Injection-induced fault slip assessment in Montney Formation in Western Canada

Abstract

Hydraulic stimulation to enhance energy extraction from geothermal and unconventional resources is typically accompanied by seismicity because injection changes pore pressures and temperatures, facilitating slippage of fractures and faults. Induced seismicity carries potential risk if events are large enough to damage infrastructure. The uncertainty invariably associated with the state of stress measurements and subsurface geomechanics parameters affects the analysis of fault slip and seismicity induced resulting from hydraulic fracturing.
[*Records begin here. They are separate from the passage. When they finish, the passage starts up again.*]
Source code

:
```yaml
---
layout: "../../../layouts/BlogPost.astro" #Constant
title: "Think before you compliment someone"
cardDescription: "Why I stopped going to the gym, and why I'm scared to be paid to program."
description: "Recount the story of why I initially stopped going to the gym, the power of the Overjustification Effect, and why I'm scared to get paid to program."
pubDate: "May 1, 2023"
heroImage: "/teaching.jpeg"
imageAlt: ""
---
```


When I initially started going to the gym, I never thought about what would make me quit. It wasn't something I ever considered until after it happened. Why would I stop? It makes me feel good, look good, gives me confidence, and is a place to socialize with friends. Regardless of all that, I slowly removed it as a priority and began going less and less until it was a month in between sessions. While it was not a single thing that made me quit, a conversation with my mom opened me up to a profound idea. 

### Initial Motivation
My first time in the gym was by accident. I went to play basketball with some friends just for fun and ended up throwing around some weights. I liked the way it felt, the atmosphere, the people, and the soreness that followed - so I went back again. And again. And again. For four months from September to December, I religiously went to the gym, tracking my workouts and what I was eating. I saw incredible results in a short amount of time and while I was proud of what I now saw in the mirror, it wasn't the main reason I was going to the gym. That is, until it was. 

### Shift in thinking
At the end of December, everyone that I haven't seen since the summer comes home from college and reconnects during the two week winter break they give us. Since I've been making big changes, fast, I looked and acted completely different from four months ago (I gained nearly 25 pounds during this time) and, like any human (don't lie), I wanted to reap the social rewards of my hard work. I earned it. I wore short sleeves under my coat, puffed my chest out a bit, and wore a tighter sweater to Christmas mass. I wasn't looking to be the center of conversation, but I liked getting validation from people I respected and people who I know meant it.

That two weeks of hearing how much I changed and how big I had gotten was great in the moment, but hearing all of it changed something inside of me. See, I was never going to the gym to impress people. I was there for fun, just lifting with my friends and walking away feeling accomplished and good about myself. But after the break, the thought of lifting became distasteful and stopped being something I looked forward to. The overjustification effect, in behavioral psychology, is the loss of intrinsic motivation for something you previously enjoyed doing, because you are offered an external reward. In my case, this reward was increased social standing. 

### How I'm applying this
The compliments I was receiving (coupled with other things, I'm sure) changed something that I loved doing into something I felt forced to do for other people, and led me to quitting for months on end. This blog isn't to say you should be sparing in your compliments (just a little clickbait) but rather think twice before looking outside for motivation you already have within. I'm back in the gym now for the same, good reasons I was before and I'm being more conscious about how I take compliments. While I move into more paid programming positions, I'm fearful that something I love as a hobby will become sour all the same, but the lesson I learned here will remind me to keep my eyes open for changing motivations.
In this study, a probabilistic approach is used to assess the slip tendency of known faults crossing the compartmentalized Montney Formation of western Alberta and northeastern British Columbia. We first divide the formation into four different stress areas based on pore pressure deviations from hydrostatic. In each stress area, geomechanics parameters are expressed as probability distributions using multivariable datasets from borehole petrophysical data to injection-induced focal mechanisms. Monte Carlo simulations are applied to assess the potential slip tendency of local faults. We display the cumulative distribution function of critical pore pressure to cause slip on each fault by using analyses of the parameters of the Mohr–Coulomb shear failure criterion and local tectonic stress state. The results provide useful input for seismic hazard assessment and risk mitigation for local faults affected by high-rate fluid injection.